Vier Duitse en Oostenrijkse toeristen waren op safari in de woestijn bij de Libische grens toen ze met hun jeep op een landmijn reden. Ze kwamen er met lichte wonden vanaf, maar de jeep was totaal ontwricht en het kostte ze 2 dagen om hulp te vinden in het totaal verlaten gebied.

Kolonel Waldecker vindt dat Egypte meer moet doen om de mijnenvelden te markeren of af te schermen. Het incident van de vier toeristen heeft het vermoeden bij westerse diplomaten versterkt dat Egypte zelf mijnen langs de grenzen met Sudan en Libië heeft gelegd om daarmee te verhinderen dat terroristen en smokkelaars door de uitgestrekte woestijnen het land binnen kunnen komen. Egypte ontkent dat.

Duitsland, Groot-Brittannië, Italië, Frankrijk en de VS hebben Egypte in de afgelopen jaren met de nieuwste technieken uitgerust. Egypte stelt echter dat er veel meer moet gebeuren om de mijnen op te ruimen. De Europese Unie heeft in 1995 en 1996 een miljoen gulden aan steun uitgetrokken om de mijnen onschadelijk te maken. Het Egyptische ministerie van Buitenlandse Zaken schat op basis van cijfers van de VN dat zo'n 400 miljoen gulden nodig is om de mijnen op te ruimen. „De hulp die we hebben gekregen, is symbolisch in vergelijking met de omvang van ons probleem”, zegt Mahmoed Karem, die op het ministerie van Buitenlandse Zaken verantwoordelijk is voor landmijnen. Egypte hoopt vooral van de Europese landen die in de Egyptische woestijn een van de belangrijkste veldslagen van de Tweede Wereldoorlog leverden, een bijdrage te krijgen om de mijnen op te ruimen.

Stopgezet
Winnaar Jody Williams van de Nobelprijs voor de vrede in 1997, die namens de Internationale campagne voor het verbod tegen landmijnen Egypte bezocht, vindt dat het land de schuld voor het probleem van de mijnen te makkelijk bij anderen legt. Zij vindt dat Egypte een goed plan voor ontmijning moet maken en daar met meer openheid met donorlanden over moet praten. „Mijn advies is om een nationaal plan te ontwikkelen en het Internationale Landmijnverdrag te ondertekenen. Dan zullen er ook landen bereid zijn om de campagne voor het ontmijnen van de woestijn te steunen.”

Williams wil niet alleen dat het land wordt ontmijnd, maar ook dat Egypte de productie en export van mijnen stopzet.
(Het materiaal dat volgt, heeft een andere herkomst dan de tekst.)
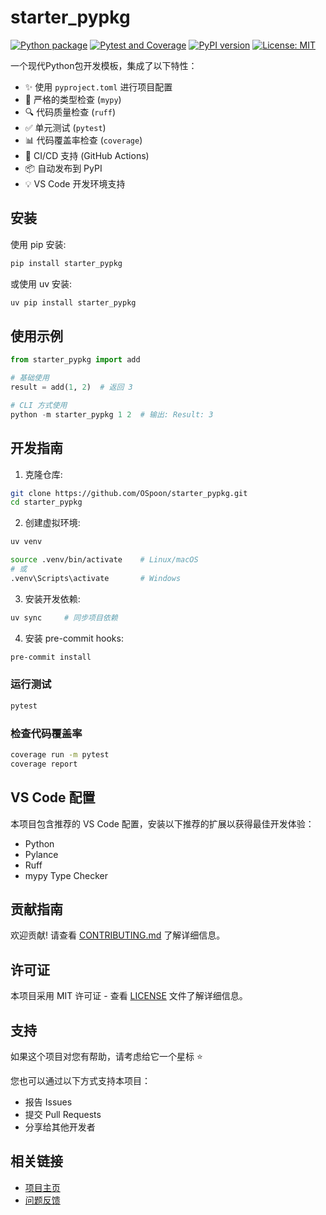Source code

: # starter_pypkg

[![Python package](https://github.com/OSpoon/starter_pypkg/actions/workflows/python-package.yml/badge.svg)](https://github.com/OSpoon/starter_pypkg/actions/workflows/python-package.yml)
[![Pytest and Coverage](https://github.com/OSpoon/starter_pypkg/actions/workflows/pytest.yml/badge.svg)](https://github.com/OSpoon/starter_pypkg/actions/workflows/pytest.yml)
[![PyPI version](https://badge.fury.io/py/starter_pypkg.svg)](https://badge.fury.io/py/starter_pypkg)
[![License: MIT](https://img.shields.io/badge/License-MIT-yellow.svg)](https://opensource.org/licenses/MIT)

一个现代Python包开发模板，集成了以下特性：

- ✨ 使用 `pyproject.toml` 进行项目配置
- 🎯 严格的类型检查 (`mypy`)
- 🔍 代码质量检查 (`ruff`)
- ✅ 单元测试 (`pytest`)
- 📊 代码覆盖率检查 (`coverage`)
- 🔄 CI/CD 支持 (GitHub Actions)
- 📦 自动发布到 PyPI
- 💡 VS Code 开发环境支持

## 安装

使用 pip 安装:

```bash
pip install starter_pypkg
```

或使用 uv 安装:

```bash
uv pip install starter_pypkg
```

## 使用示例

```python
from starter_pypkg import add

# 基础使用
result = add(1, 2)  # 返回 3

# CLI 方式使用
python -m starter_pypkg 1 2  # 输出: Result: 3
```

## 开发指南

1. 克隆仓库:

```bash
git clone https://github.com/OSpoon/starter_pypkg.git
cd starter_pypkg
```

2. 创建虚拟环境:

```bash
uv venv

source .venv/bin/activate    # Linux/macOS
# 或
.venv\Scripts\activate       # Windows


```

3. 安装开发依赖:

```bash
uv sync     # 同步项目依赖
```

4. 安装 pre-commit hooks:

```bash
pre-commit install
```

### 运行测试

```bash
pytest
```

### 检查代码覆盖率

```bash
coverage run -m pytest
coverage report
```

## VS Code 配置

本项目包含推荐的 VS Code 配置，安装以下推荐的扩展以获得最佳开发体验：

- Python
- Pylance
- Ruff
- mypy Type Checker

## 贡献指南

欢迎贡献! 请查看 [CONTRIBUTING.md](CONTRIBUTING.md) 了解详细信息。

## 许可证

本项目采用 MIT 许可证 - 查看 [LICENSE](LICENSE) 文件了解详细信息。

## 支持

如果这个项目对您有帮助，请考虑给它一个星标 ⭐️

您也可以通过以下方式支持本项目：
- 报告 Issues
- 提交 Pull Requests
- 分享给其他开发者

## 相关链接

- [项目主页](https://github.com/OSpoon/starter_pypkg/)
- [问题反馈](https://github.com/OSpoon/starter_pypkg/issues)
Ze heeft daarvoor gesprekken op het ministerie van Defensie gehad, dat Williams toezegde niet langer mijnen te zullen exporteren. Williams vindt dit niet voldoende. Zij wil dat de hele productie wordt stopgezet en voorraden worden vernietigd. Zij vindt dat het land al vol genoeg met landmijnen ligt en er niet nog meer nodig heeft.